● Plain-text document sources
_ _ _

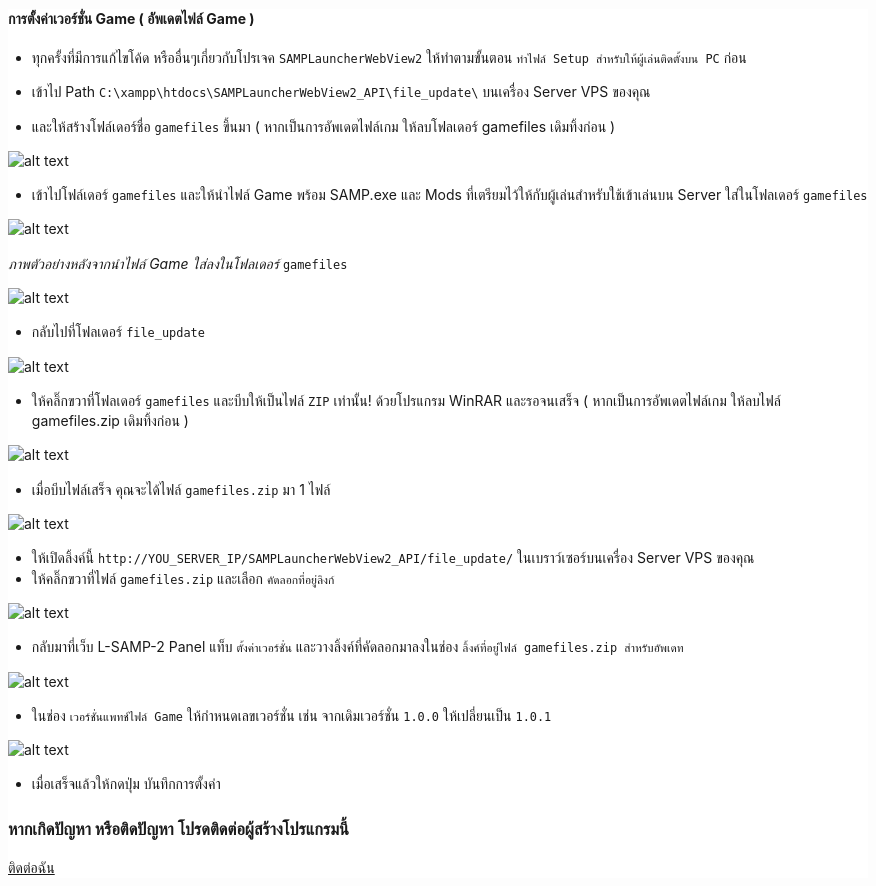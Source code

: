 #### การตั้งค่าเวอร์ชั่น Game ( อัพเดตไฟล์ Game )

- ทุกครั้งที่มีการแก้ไขโค้ด หรืออื่นๆเกี่ยวกับโปรเจค `SAMPLauncherWebView2` ให้ทำตามขั้นตอน `ทำไฟล์ Setup สำหรับให้ผู้เล่นติดตั้งบน PC` ก่อน

- เข้าไป Path `C:\xampp\htdocs\SAMPLauncherWebView2_API\file_update\` บนเครื่อง Server VPS ของคุณ

- และให้สร้างโฟล์เดอร์ชื่อ `gamefiles` ขึ้นมา ( หากเป็นการอัพเดตไฟล์เกม ให้ลบโฟลเดอร์ gamefiles เดิมทิ้งก่อน )

![alt text](https://i.imgur.com/Lujhq1U.png)

- เข้าไปโฟล์เดอร์ `gamefiles` และให้นำไฟล์ Game พร้อม SAMP.exe และ Mods ที่เตรียมไว้ให้กับผู้เล่นสำหรับใช้เข้าเล่นบน Server ใส่ในโฟลเดอร์ `gamefiles`

![alt text](https://i.imgur.com/QjsGBXx.png)

*ภาพตัวอย่างหลังจากนำไฟล์ Game ใส่ลงในโฟลเดอร์* `gamefiles`

![alt text](https://i.imgur.com/6YC6Yfr.png)

- กลับไปที่โฟลเดอร์ `file_update` 

![alt text](https://i.imgur.com/tTehCT0.png)


- ให้คลิ๊กขวาที่โฟลเดอร์ `gamefiles` และบีบให้เป็นไฟล์ `ZIP` เท่านั้น! ด้วยโปรแกรม WinRAR และรอจนเสร็จ ( หากเป็นการอัพเดตไฟล์เกม ให้ลบไฟล์ gamefiles.zip เดิมทิ้งก่อน )

![alt text](https://i.imgur.com/SI97Xft.png)

- เมื่อบีบไฟล์เสร็จ คุณจะได้ไฟล์ `gamefiles.zip` มา 1 ไฟล์

![alt text](https://i.imgur.com/NYBv9MW.png)

- ให้เปิดลิ้งค์นี้ `http://YOU_SERVER_IP/SAMPLauncherWebView2_API/file_update/` ในเบราว์เซอร์บนเครื่อง Server VPS ของคุณ
- ให้คลิ๊กขวาที่ไฟล์ `gamefiles.zip` และเลือก `คัดลอกที่อยู่ลิงก์`

![alt text](https://i.imgur.com/jIzkNGW.png)

- กลับมาที่เว็บ L-SAMP-2 Panel แท็บ `ตั้งค่าเวอร์ชั่น` และวางลิ้งค์ที่คัดลอกมาลงในช่อง `ลิ้งค์ที่อยู่ไฟล์ gamefiles.zip สำหรับอัพเดท`

![alt text](https://i.imgur.com/xoiYyMq.png)

- ในช่อง `เวอร์ชั่นแพทช์ไฟล์ Game` ให้กำหนดเลขเวอร์ชั่น เช่น จากเดิมเวอร์ชั่น `1.0.0` ให้เปลี่ยนเป็น `1.0.1`

![alt text](https://i.imgur.com/9mo93Hx.png)

- เมื่อเสร็จแล้วให้กดปุ่ม บันทึกการตั้งค่า

### หากเกิดปัญหา หรือติดปัญหา โปรดติดต่อผู้สร้างโปรแกรมนี้
[ติดต่อฉัน](https://fujinons.web.app/contact/)

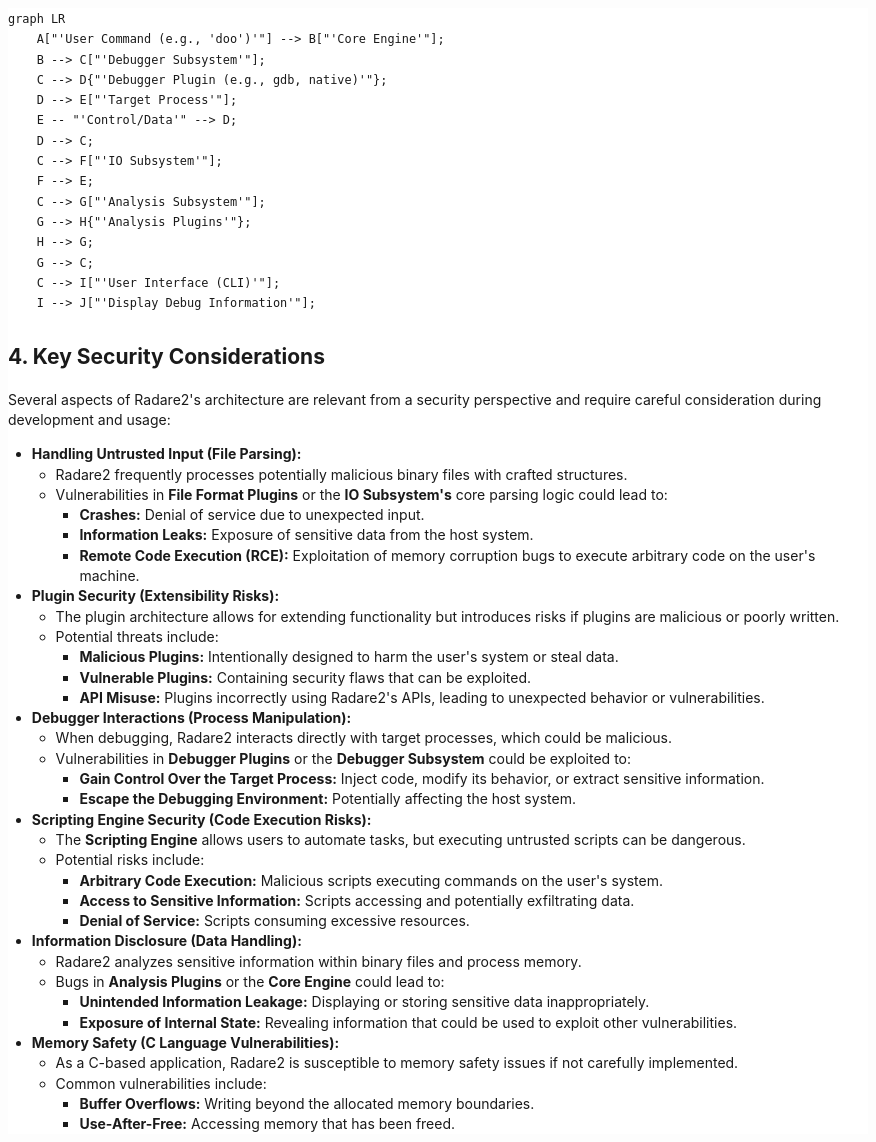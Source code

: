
 ```mermaid
graph LR
    A["'User Command (e.g., 'doo')'"] --> B["'Core Engine'"];
    B --> C["'Debugger Subsystem'"];
    C --> D{"'Debugger Plugin (e.g., gdb, native)'"};
    D --> E["'Target Process'"];
    E -- "'Control/Data'" --> D;
    D --> C;
    C --> F["'IO Subsystem'"];
    F --> E;
    C --> G["'Analysis Subsystem'"];
    G --> H{"'Analysis Plugins'"};
    H --> G;
    G --> C;
    C --> I["'User Interface (CLI)'"];
    I --> J["'Display Debug Information'"];
```

## 4. Key Security Considerations

Several aspects of Radare2's architecture are relevant from a security perspective and require careful consideration during development and usage:

* **Handling Untrusted Input (File Parsing):**
    * Radare2 frequently processes potentially malicious binary files with crafted structures.
    * Vulnerabilities in **File Format Plugins** or the **IO Subsystem's** core parsing logic could lead to:
        * **Crashes:** Denial of service due to unexpected input.
        * **Information Leaks:** Exposure of sensitive data from the host system.
        * **Remote Code Execution (RCE):** Exploitation of memory corruption bugs to execute arbitrary code on the user's machine.
* **Plugin Security (Extensibility Risks):**
    * The plugin architecture allows for extending functionality but introduces risks if plugins are malicious or poorly written.
    * Potential threats include:
        * **Malicious Plugins:** Intentionally designed to harm the user's system or steal data.
        * **Vulnerable Plugins:** Containing security flaws that can be exploited.
        * **API Misuse:** Plugins incorrectly using Radare2's APIs, leading to unexpected behavior or vulnerabilities.
* **Debugger Interactions (Process Manipulation):**
    * When debugging, Radare2 interacts directly with target processes, which could be malicious.
    * Vulnerabilities in **Debugger Plugins** or the **Debugger Subsystem** could be exploited to:
        * **Gain Control Over the Target Process:** Inject code, modify its behavior, or extract sensitive information.
        * **Escape the Debugging Environment:** Potentially affecting the host system.
* **Scripting Engine Security (Code Execution Risks):**
    * The **Scripting Engine** allows users to automate tasks, but executing untrusted scripts can be dangerous.
    * Potential risks include:
        * **Arbitrary Code Execution:** Malicious scripts executing commands on the user's system.
        * **Access to Sensitive Information:** Scripts accessing and potentially exfiltrating data.
        * **Denial of Service:** Scripts consuming excessive resources.
* **Information Disclosure (Data Handling):**
    * Radare2 analyzes sensitive information within binary files and process memory.
    * Bugs in **Analysis Plugins** or the **Core Engine** could lead to:
        * **Unintended Information Leakage:** Displaying or storing sensitive data inappropriately.
        * **Exposure of Internal State:** Revealing information that could be used to exploit other vulnerabilities.
* **Memory Safety (C Language Vulnerabilities):**
    * As a C-based application, Radare2 is susceptible to memory safety issues if not carefully implemented.
    * Common vulnerabilities include:
        * **Buffer Overflows:** Writing beyond the allocated memory boundaries.
        * **Use-After-Free:** Accessing memory that has been freed.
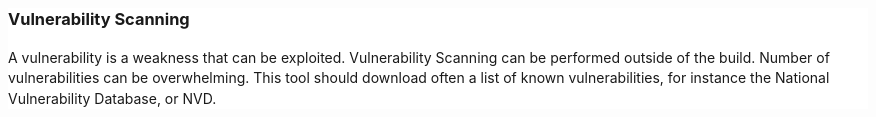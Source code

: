 ### Vulnerability Scanning
A vulnerability is a weakness that can be exploited.
Vulnerability Scanning can be performed outside of the build.
Number of vulnerabilities can be overwhelming.
This tool should download often a list of known vulnerabilities, for instance the National Vulnerability Database, or NVD.
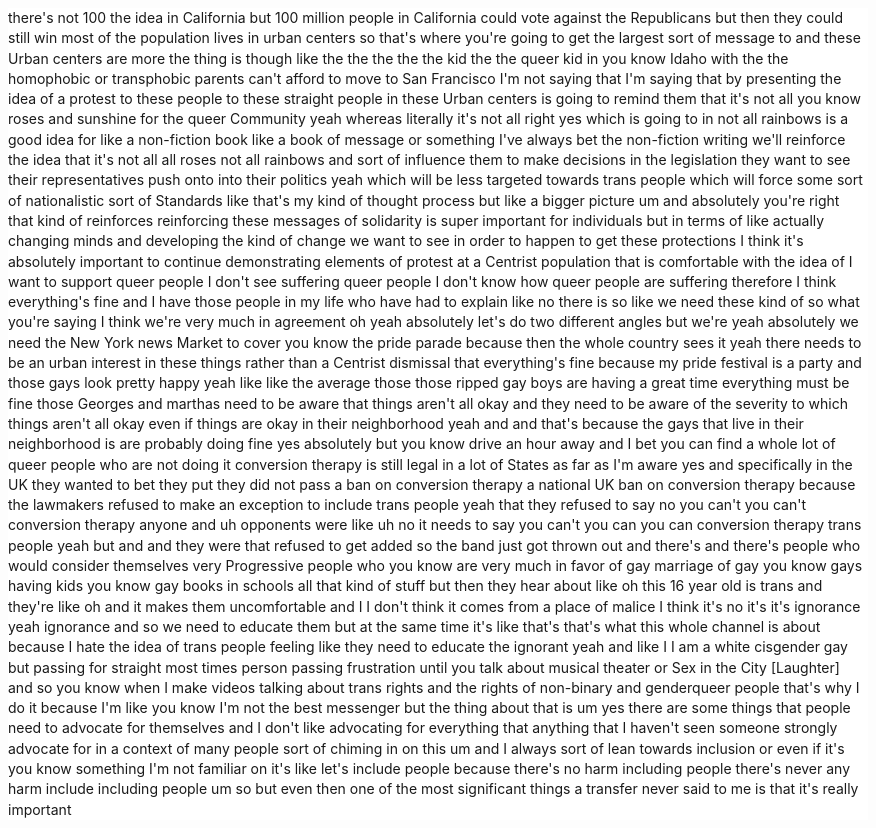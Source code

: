 there's not 100 the idea in California but 100 million people in California
could vote against the Republicans but then they could still win most of the
population lives in urban centers so that's where you're going to get the
largest sort of message to and these Urban centers are more the thing is though
like the the the the the kid the the queer kid in you know Idaho with the the
homophobic or transphobic parents can't afford to move to San Francisco I'm not
saying that I'm saying that by presenting the idea of a protest to these people
to these straight people in these Urban centers is going to remind them that
it's not all you know roses and sunshine for the queer Community yeah whereas
literally it's not all right yes which is going to in not all rainbows is a good
idea for like a non-fiction book like a book of message or something I've always
bet the non-fiction writing we'll reinforce the idea that it's not all all roses
not all rainbows and sort of influence them to make decisions in the legislation
they want to see their representatives push onto into their politics yeah which
will be less targeted towards trans people which will force some sort of
nationalistic sort of Standards like that's my kind of thought process but like
a bigger picture um and absolutely you're right that kind of reinforces
reinforcing these messages of solidarity is super important for individuals but
in terms of like actually changing minds and developing the kind of change we
want to see in order to happen to get these protections I think it's absolutely
important to continue demonstrating elements of protest at a Centrist population
that is comfortable with the idea of I want to support queer people I don't see
suffering queer people I don't know how queer people are suffering therefore I
think everything's fine and I have those people in my life who have had to
explain like no there is so like we need these kind of so what you're saying I
think we're very much in agreement oh yeah absolutely let's do two different
angles but we're yeah absolutely we need the New York news Market to cover you
know the pride parade because then the whole country sees it yeah there needs to
be an urban interest in these things rather than a Centrist dismissal that
everything's fine because my pride festival is a party and those gays look
pretty happy yeah like like the average those those ripped gay boys are having a
great time everything must be fine those Georges and marthas need to be aware
that things aren't all okay and they need to be aware of the severity to which
things aren't all okay even if things are okay in their neighborhood yeah and
and that's because the gays that live in their neighborhood is are probably
doing fine yes absolutely but you know drive an hour away and I bet you can find
a whole lot of queer people who are not doing it conversion therapy is still
legal in a lot of States as far as I'm aware yes and specifically in the UK they
wanted to bet they put they did not pass a ban on conversion therapy a national
UK ban on conversion therapy because the lawmakers refused to make an exception
to include trans people yeah that they refused to say no you can't you can't
conversion therapy anyone and uh opponents were like uh no it needs to say you
can't you can you can conversion therapy trans people yeah but and and they were
that refused to get added so the band just got thrown out and there's and
there's people who would consider themselves very Progressive people who you
know are very much in favor of gay marriage of gay you know gays having kids you
know gay books in schools all that kind of stuff but then they hear about like
oh this 16 year old is trans and they're like oh and it makes them uncomfortable
and I I don't think it comes from a place of malice I think it's no it's it's
ignorance yeah ignorance and so we need to educate them but at the same time
it's like that's that's what this whole channel is about because I hate the idea
of trans people feeling like they need to educate the ignorant yeah and like I I
am a white cisgender gay but passing for straight most times person passing
frustration until you talk about musical theater or Sex in the City [Laughter]
and so you know when I make videos talking about trans rights and the rights of
non-binary and genderqueer people that's why I do it because I'm like you know
I'm not the best messenger but the thing about that is um yes there are some
things that people need to advocate for themselves and I don't like advocating
for everything that anything that I haven't seen someone strongly advocate for
in a context of many people sort of chiming in on this um and I always sort of
lean towards inclusion or even if it's you know something I'm not familiar on
it's like let's include people because there's no harm including people there's
never any harm include including people um so but even then one of the most
significant things a transfer never said to me is that it's really important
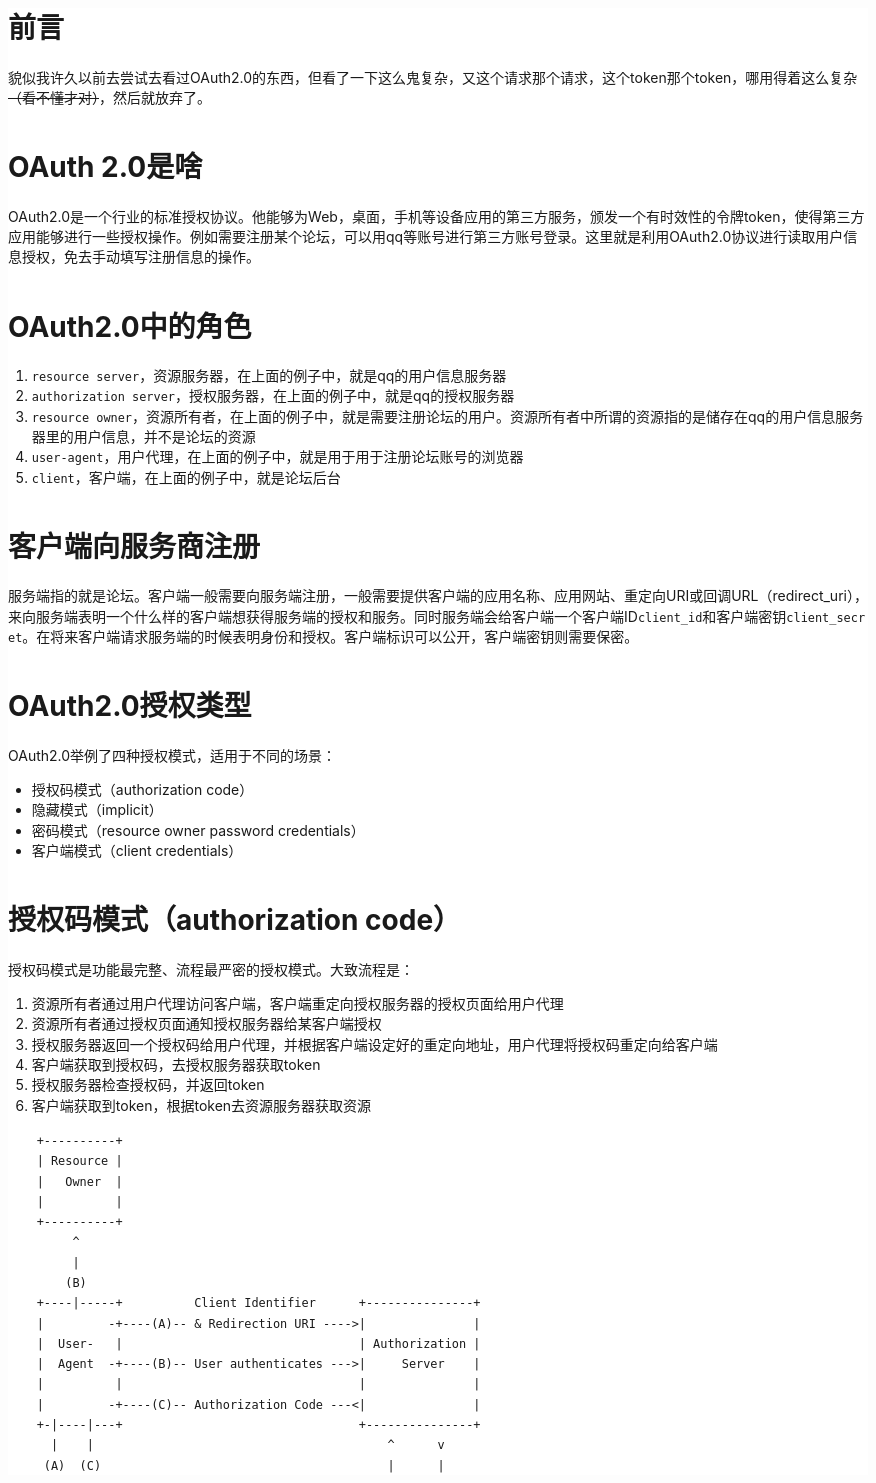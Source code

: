 # 前言

貌似我许久以前去尝试去看过OAuth2.0的东西，但看了一下这么鬼复杂，又这个请求那个请求，这个token那个token，哪用得着这么复杂~~（看不懂才对）~~，然后就放弃了。

# OAuth 2.0是啥

OAuth2.0是一个行业的标准授权协议。他能够为Web，桌面，手机等设备应用的第三方服务，颁发一个有时效性的令牌token，使得第三方应用能够进行一些授权操作。例如需要注册某个论坛，可以用qq等账号进行第三方账号登录。这里就是利用OAuth2.0协议进行读取用户信息授权，免去手动填写注册信息的操作。

# OAuth2.0中的角色

1. `resource server`，资源服务器，在上面的例子中，就是qq的用户信息服务器
2. `authorization server`，授权服务器，在上面的例子中，就是qq的授权服务器
3. `resource owner`，资源所有者，在上面的例子中，就是需要注册论坛的用户。资源所有者中所谓的资源指的是储存在qq的用户信息服务器里的用户信息，并不是论坛的资源
4. `user-agent`，用户代理，在上面的例子中，就是用于用于注册论坛账号的浏览器
5. `client`，客户端，在上面的例子中，就是论坛后台

# 客户端向服务商注册

服务端指的就是论坛。客户端一般需要向服务端注册，一般需要提供客户端的应用名称、应用网站、重定向URI或回调URL（redirect_uri），来向服务端表明一个什么样的客户端想获得服务端的授权和服务。同时服务端会给客户端一个客户端ID`client_id`和客户端密钥`client_secret`。在将来客户端请求服务端的时候表明身份和授权。客户端标识可以公开，客户端密钥则需要保密。

# OAuth2.0授权类型

OAuth2.0举例了四种授权模式，适用于不同的场景：

+ 授权码模式（authorization code）
+ 隐藏模式（implicit）
+ 密码模式（resource owner password credentials）
+ 客户端模式（client credentials）

# 授权码模式（authorization code）

授权码模式是功能最完整、流程最严密的授权模式。大致流程是：

1. 资源所有者通过用户代理访问客户端，客户端重定向授权服务器的授权页面给用户代理
2. 资源所有者通过授权页面通知授权服务器给某客户端授权
3. 授权服务器返回一个授权码给用户代理，并根据客户端设定好的重定向地址，用户代理将授权码重定向给客户端
4. 客户端获取到授权码，去授权服务器获取token
5. 授权服务器检查授权码，并返回token
6. 客户端获取到token，根据token去资源服务器获取资源

```
    +----------+
    | Resource |
    |   Owner  |
    |          |
    +----------+
         ^
         |
        (B)
    +----|-----+          Client Identifier      +---------------+
    |         -+----(A)-- & Redirection URI ---->|               |
    |  User-   |                                 | Authorization |
    |  Agent  -+----(B)-- User authenticates --->|     Server    |
    |          |                                 |               |
    |         -+----(C)-- Authorization Code ---<|               |
    +-|----|---+                                 +---------------+
      |    |                                         ^      v
     (A)  (C)                                        |      |
```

_ _ _

● Goal of the exercise
Search the records for the string "Analysis" and, wherever a line contains it, please copy that line.

● Answer box
    C --> G["'Analysis Subsystem'"];
    G --> H{"'Analysis Plugins'"};
    * Bugs in **Analysis Plugins** or the **Core Engine** could lead to:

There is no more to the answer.